Sunset Merritt Member Node

marisastrong commented 4 years ago

To turn off the Merritt/CDL Member Node: https://merritt.cdlib.org/m/ucd_ice_swap collection is stored on Node 5001 (S3) so we already serve it up from there.

Content:

[x] migrate the content in this collection over to Dryad S3; @elopatin-uc3 determine packaging of content (by year?) this needs to be determined how to package and requires input from the researcher
[ ] Remove the https://merritt.cdlib.org/m/demo_dataone collection
[x] Inform DataONE that we plan to no longer maintain MN but content is still available in Merritt and/or Dryad?

Infrastructure:

[x] Decommission uc3-mrtdataone-[stg,prd].cdlib.org
[ ] remove nagios checks, etc
[ ] document migration from metacat to the generic member node

mreyescdl commented 4 years ago

Archiving of DataONE Merritt MN complete. https://merritt.cdlib.org/m/ark%253A%252F13030%252Fm5z94qw1

mreyescdl commented 4 years ago

Removed all DataONE references from profiles (Stage and Production)

Note: The following collections seem to be specific to DataONE. Are the still needed @elopatin @marisastrong

STAGE oneshare_ark_only oneshare_ark_only.orig oneshare_dataup_content oneshare_dataup_content.orig dataone_dash_content dataone_dcxl_content dataone_demo_content

PROD dataone_dash_content demo_dataone_content oneshare_dataup_content

elopatin-uc3 commented 4 years ago

Thanks for the update @mreyescdl.

Stage:

oneshare_ark: Collection description in the UI is, "DCXL ARK Minter". The only unique user, besides Mark, Terry and I is a "Data Up User". There are no objects in the collection. No longer needed, imo.
oneshare_ark_only: I don't see entries in LDAP or the UI for this in Stage, or it's ".orig" profile. Appears in Prod.
oneshare_dataup_content: This has a dataone_dash_submitter user, but there are no objects in the collection. Also, the ".orig" profile doesn't have entries in LDAP. I doubt this collection is needed either.
dataone_demo_content: The most recent object dates to 2018. No submitter user is associated with the collection in LDAP. No longer needed, imo.
dataone_dash_content: Scott submitted the last couple of objects here to test Datacite updates, back in May 2019. Probably not needed anymore; but maybe check with him.
dataone_dcxl_content: Has no LDAP entries; no longer needed.
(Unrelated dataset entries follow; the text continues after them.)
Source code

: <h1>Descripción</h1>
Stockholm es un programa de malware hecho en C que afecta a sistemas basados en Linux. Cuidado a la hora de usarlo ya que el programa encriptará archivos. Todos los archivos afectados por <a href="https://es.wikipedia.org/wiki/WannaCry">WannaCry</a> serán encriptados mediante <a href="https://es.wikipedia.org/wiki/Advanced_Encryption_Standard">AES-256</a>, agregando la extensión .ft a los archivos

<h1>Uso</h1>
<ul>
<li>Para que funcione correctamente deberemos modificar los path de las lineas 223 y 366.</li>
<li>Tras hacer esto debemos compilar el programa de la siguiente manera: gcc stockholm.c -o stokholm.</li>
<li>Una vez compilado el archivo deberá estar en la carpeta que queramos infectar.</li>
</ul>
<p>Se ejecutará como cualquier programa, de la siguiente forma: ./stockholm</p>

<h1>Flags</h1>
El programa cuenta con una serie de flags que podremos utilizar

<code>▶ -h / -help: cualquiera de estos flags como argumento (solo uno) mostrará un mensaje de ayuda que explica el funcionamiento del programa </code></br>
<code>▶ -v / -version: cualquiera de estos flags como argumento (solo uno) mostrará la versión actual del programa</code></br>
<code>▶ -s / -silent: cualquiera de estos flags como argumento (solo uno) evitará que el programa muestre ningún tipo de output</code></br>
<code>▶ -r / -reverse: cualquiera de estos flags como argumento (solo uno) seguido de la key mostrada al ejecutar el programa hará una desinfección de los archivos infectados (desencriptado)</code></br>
Prod: @marisastrong please chime in on these (and Stage). I'm only noting LDAP and object status:

oneshare_ark_only: Description in UI is "ONEShare ARK minter". The DCXL user is on this collection, along with Mark, Terry, Eric. No objects in the collection. Thinking it's no longer needed.
oneshare_dataup_content: There is dataone_dash_submitter associated with this; last submission 2018.
demo_dataone_content: No submitter user in LDAP; No objects
dataone_dash_content: dataone_dash_submitter associated; last update July 31, 2020.

Based on Stage results, I'm comfortable with removing all of these collections except dataone_dash_content (check in with Scott). With the exception of demo_dataone_content, I assume we'll want to hang onto the production collections for a little while.
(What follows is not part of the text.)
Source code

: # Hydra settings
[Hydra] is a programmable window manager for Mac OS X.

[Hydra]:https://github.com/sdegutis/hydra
marisastrong commented 4 years ago

My understanding is that collections with the _content suffix are how collections are referred to within Merritt but to how they are referred is unknown to me. Given that the following

dataone_dash_content
oneshare_dataup_content

have dataone_dash_submitter associated with them and have seen fairly recent activity, I would keep the production and stage collections around until it's understood how we are referring to them.
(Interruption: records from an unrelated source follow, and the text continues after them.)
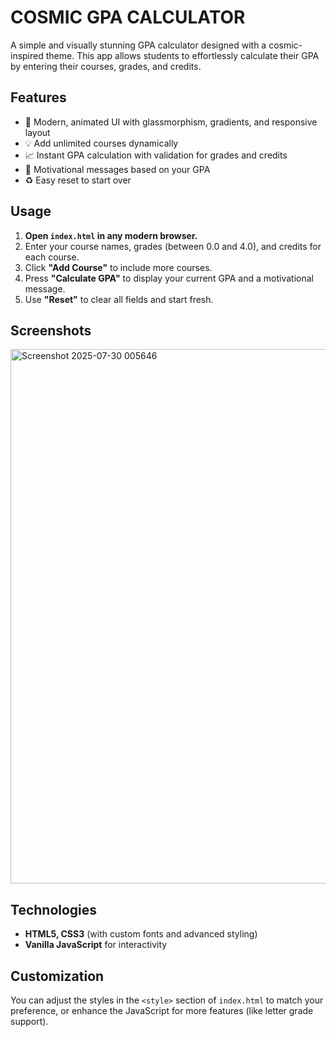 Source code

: # COSMIC GPA CALCULATOR

A simple and visually stunning GPA calculator designed with a cosmic-inspired theme. This app allows students to effortlessly calculate their GPA by entering their courses, grades, and credits.

## Features

- 🚀 Modern, animated UI with glassmorphism, gradients, and responsive layout
- 💡 Add unlimited courses dynamically
- 📈 Instant GPA calculation with validation for grades and credits
- 🎨 Motivational messages based on your GPA
- ♻️ Easy reset to start over

## Usage

1. **Open `index.html` in any modern browser.**
2. Enter your course names, grades (between 0.0 and 4.0), and credits for each course.
3. Click **"Add Course"** to include more courses.
4. Press **"Calculate GPA"** to display your current GPA and a motivational message.
5. Use **"Reset"** to clear all fields and start fresh.

## Screenshots

<img width="1136" height="855" alt="Screenshot 2025-07-30 005646" src="https://github.com/user-attachments/assets/17ab0e51-54c3-4488-a261-d8fd752499f1" />

## Technologies

- **HTML5, CSS3** (with custom fonts and advanced styling)
- **Vanilla JavaScript** for interactivity

## Customization

You can adjust the styles in the `<style>` section of `index.html` to match your preference, or enhance the JavaScript for more features (like letter grade support).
marisastrong commented 3 years ago

Here are some notes from Matt Jones/DataONE for steps that need to occur before we decommission the Member Node hosted at CDL

As DataONE is concerned about long-term access to data and persistence of published identifiers, we don't delete the old records and associated identifiers, so if people cited or bookmarked a particular identifier, it will continue to resolve. What this means for the repo is that best practice would involve:

1) Make a copy of all existing objects from Merritt to Dryad, maintaining the same identifiers and object checksums 2) for each object, change the authoritativeMN field to point to Dryad -- which gives Dryad admin control over everything 3) if you plan to replace the existing data and metadata with new versions that follow Dryad metadata practices, mark the new data and metadata objects as replacements of the old ones (via the obsoletes field), so that DataONE knows that you have published new versions and will surface only the new versions in search.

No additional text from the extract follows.